Il y a 20 ans, le 17 mars 2003, les deux
assemblées législatives (Assemblée et Sénat) se réunissaient en Congrès à
Versailles pour entériner les révisions constitutionnelles sur la
décentralisation. Les transferts de compétence de l’État vers les départements,
comme le recrutement des personnels techniciens, ouvriers et de service des
collèges, ou le RMI, aujourd’hui RSA, découlent de cette réforme
constitutionnelle. Ce 17 mars 2003, comme un seul homme, les parlementaires de
droite et du Parti socialiste avaient approuvé cette loi.
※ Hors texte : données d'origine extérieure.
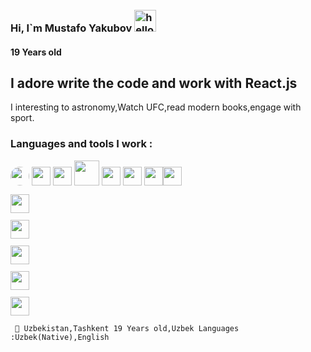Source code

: ### Hi, I`m Mustafo Yakubov <img style="margin-top: 10px;" src="https://media4.giphy.com/media/3ornjJphIlZjcTbTyg/giphy.gif?cid=ecf05e47kniz2pzmhrzmdmz20euqgjk93njjzcn6hevu1pd6&rid=giphy.gif&ct=g" alt="hello gif" width="35px"/>
#### 19 Years old
<h2>I adore write the code and work with React.js</h2>
I interesting to astronomy,Watch UFC,read modern books,engage with sport.

### Languages and tools I work :
<code><img style=" border-radius: 50%;" src="https://w7.pngwing.com/pngs/201/90/png-transparent-logo-html-html5.png" width="30px" /></code>
<code><img src="https://w7.pngwing.com/pngs/696/424/png-transparent-logo-css-css3.png" width="30px" /></code>
<code><img src="https://e7.pngegg.com/pngimages/72/936/png-clipart-sass-cascading-style-sheets-preprocessor-less-postcss-meng-miscellaneous-text-thumbnail.png" width="30px" /></code>
<code><img src="https://i.pinimg.com/originals/28/75/3d/28753ddf79d70042ba86564947e13bf5.png" width="40px" /></code>
<code><img src="https://w7.pngwing.com/pngs/79/518/png-transparent-js-react-js-logo-react-react-native-logos-icon-thumbnail.png" width="30px" /></code>
<code><img src="https://cdn.imgbin.com/15/14/3/imgbin-logo-next-plc-cambridge-hoodie-retail-clothes-button-uvjTFe5UWPy72dJruP3g2KHpB.jpg" width="30px" /></code>
<code><img src="https://e7.pngegg.com/pngimages/669/447/png-clipart-redux-react-javascript-freecodecamp-npm-others-miscellaneous-purple-thumbnail.png" width="30px" /><code><img src="https://p1.hiclipart.com/preview/678/218/574/logo-logo-git-line-cheat-sheet-signage-cheating-mug-png-clipart.jpg" width="30px" /></code>
<code> <img width="30px" src="https://icon2.cleanpng.com/20180426/rwq/kisspng-firebase-cloud-messaging-google-developers-softwar-5ae1d9fd416102.1403209115247508452678.jpg"/></code>
<code> <img width="30px" src="https://cdn.icon-icons.com/icons2/2107/PNG/512/file_type_vscode_icon_130084.png"/></code>
<code> <img width="30px" src="https://w7.pngwing.com/pngs/911/515/png-transparent-figma-logo-brand-logos-brands-in-colors-icon-thumbnail.png"/></code>
<code> <img width="30px" src="https://banner2.cleanpng.com/20180824/jtl/kisspng-computer-icons-logo-portable-network-graphics-clip-icons-for-free-iconza-circle-social-5b7fe46b0bac53.1999041115351082030478.jpg"/></code>
<code> <img width="30px" src="https://www.liblogo.com/img-logo/bo416be60-bootstrap-logo-bootstrap-plain-wordmark-logo-free-icon-of-devicon.png"/></code>
<br/>
 📍 Uzbekistan,Tashkent
 19 Years old,Uzbek 
 Languages :Uzbek(Native),English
Seuls, les
sénatrices, sénateurs et député.e.s communistes s’y étaient opposés. Président
du conseil général, j’avais décidé, avec mes camarades communistes, de
convoquer une séance spéciale de l’assemblée départementale, alors que les élus
locaux et les citoyens avaient été tenus à l’écart d’un véritable débat sur
cette loi, alors appelée « la mère de toutes les réformes » par
Jean-Pierre Raffarin, le premier ministre d’alors. Elle se tint le 10 décembre
2002, avec des élus communistes, un peu seuls, avouons-le ! Qu’avais-je dit ce
jour-là ?
« Le
gouvernement présente la loi constitutionnelle avec comme perspective annoncée,
de faire franchir une nouvelle étape de la décentralisation. S’il s’agissait de
cela, je n’éprouverais aucune inquiétude. Je suis, sans ambiguïté, pour une
véritable décentralisation, plus poussée, plus démocratique, plus audacieuse,
porteuse de nouveaux droits pour les collectivités et les habitants, une VIe
République placée sous le signe de la citoyenneté, de l’égalité. Mais c’est
parce que le projet départemental est aux antipodes de ces objectifs que je n’y
suis pas favorable. En effet, sous prétexte de décentralisation, qui au
demeurant ne nécessitait pas une modification de la Constitution, n’est-ce pas
en réalité tout un projet de société qui se prépare en épousant au mieux les
exigences inhumaines de l’ultralibéralisme ? En lieu et place de la
République des proximités, chère au Premier ministre, c’est la République des
inégalités qu’on nous concocte… Lorsque le projet du Premier ministre vise le
transfert de pans entiers de grandes missions sociales, il ne tend pas à
réduire les inégalités, il tend à les aggraver… L’histoire, les droits
politiques et les conquêtes sociales ont conduit l’État à jouer un rôle
essentiel de garant de l’unicité de la République, de garant de l’égalité des
citoyens devant la loi, et donc l’accès aux mêmes droits en tout point du
territoire, notamment par une présence de proximité des services de l’État, un
maillage fin des administrations et l’existence de services et entreprises
publics pour assurer au meilleur coût l’accès du plus grand nombre aux services
essentiels… Là où il conviendrait de mieux organiser la solidarité, le
gouvernement répond en transférant aux collectivités des compétences qui
relèvent de la solidarité nationale. Et s’agissant des transferts de ressources
qui doivent accompagner les transferts de compétences, là encore, nous avons
tout lieu d’être inquiets au regard des expériences des années passées. »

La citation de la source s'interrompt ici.